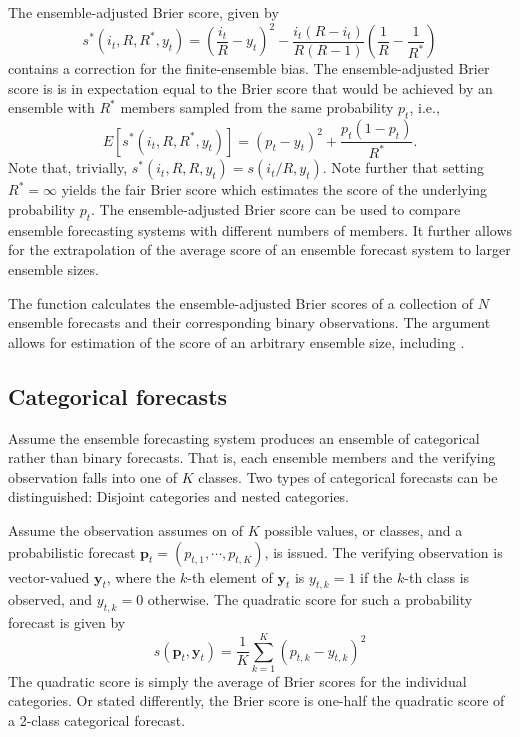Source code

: \documentclass[article]{jss}
\begin{document}
The ensemble-adjusted Brier score, given by \citep{ferro2008effect}
%
\begin{equation}
s^*(i_t, R, R^*, y_t) = \left(\frac{i_t}{R} - y_t\right)^2 - \frac{i_t(R-i_t)}{R(R-1)}\left(\frac{1}{R} - \frac{1}{R^*}\right)
\label{eq:ens-brier}
\end{equation}
%
contains a correction for the finite-ensemble bias.
The ensemble-adjusted Brier score is is in expectation equal to the Brier score that would be achieved by an ensemble with $R^*$ members sampled from the same probability $p_t$, i.e., 
%
\begin{equation}
E\left[s^*(i_t, R, R^*, y_t)\right] = (p_t - y_t)^2 + \frac{p_t(1-p_t)}{R^*}.
\end{equation}
%
Note that, trivially, $s^*(i_t, R, R, y_t) = s(i_t/R, y_t)$.
Note further that setting $R^*=\infty$ yields the fair Brier score \citep{ferro2013fair} which estimates the score of the underlying probability $p_t$.
The ensemble-adjusted Brier score can be used to compare ensemble forecasting systems with different numbers of members.
It further allows for the extrapolation of the average score of an ensemble forecast system to larger ensemble sizes.


The  function  calculates the ensemble-adjusted Brier scores of a collection of $N$ ensemble forecasts and their corresponding binary observations. 
The argument  allows for estimation of the score of an arbitrary ensemble size, including .


\subsection{Categorical forecasts}


Assume the ensemble forecasting system produces an ensemble of categorical rather than binary forecasts.
That is, each ensemble members and the verifying observation falls into one of $K$ classes.
Two types of categorical forecasts can be distinguished: Disjoint categories and nested categories.

Assume the observation assumes on of $K$ possible values, or classes, and a probabilistic forecast $\mathbf{p}_t = (p_{t,1}, \cdots, p_{t,K})$, is issued.
The verifying observation is vector-valued $\mathbf{y}_t$, where the $k$-th element of $\mathbf{y}_t$ is $y_{t,k}=1$ if the $k$-th class is observed, and $y_{t,k}=0$ otherwise.
The quadratic score for such a probability forecast is given by
%
\begin{equation}
s(\mathbf{p}_t, \mathbf{y}_t) = \frac{1}{K}\sum_{k=1}^K \left(p_{t,k} - y_{t,k}\right)^2
\end{equation}
%
The quadratic score is simply the average of Brier scores for the individual categories.
Or stated differently, the Brier score is one-half the quadratic score of a 2-class categorical forecast.
\end{document}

What you are asked to do: Which lines in the entries above contain "further"? Pull each of them out.

Task output:
Note further that setting $R^*=\infty$ yields the fair Brier score \citep{ferro2013fair} which estimates the score of the underlying probability $p_t$.
It further allows for the extrapolation of the average score of an ensemble forecast system to larger ensemble sizes.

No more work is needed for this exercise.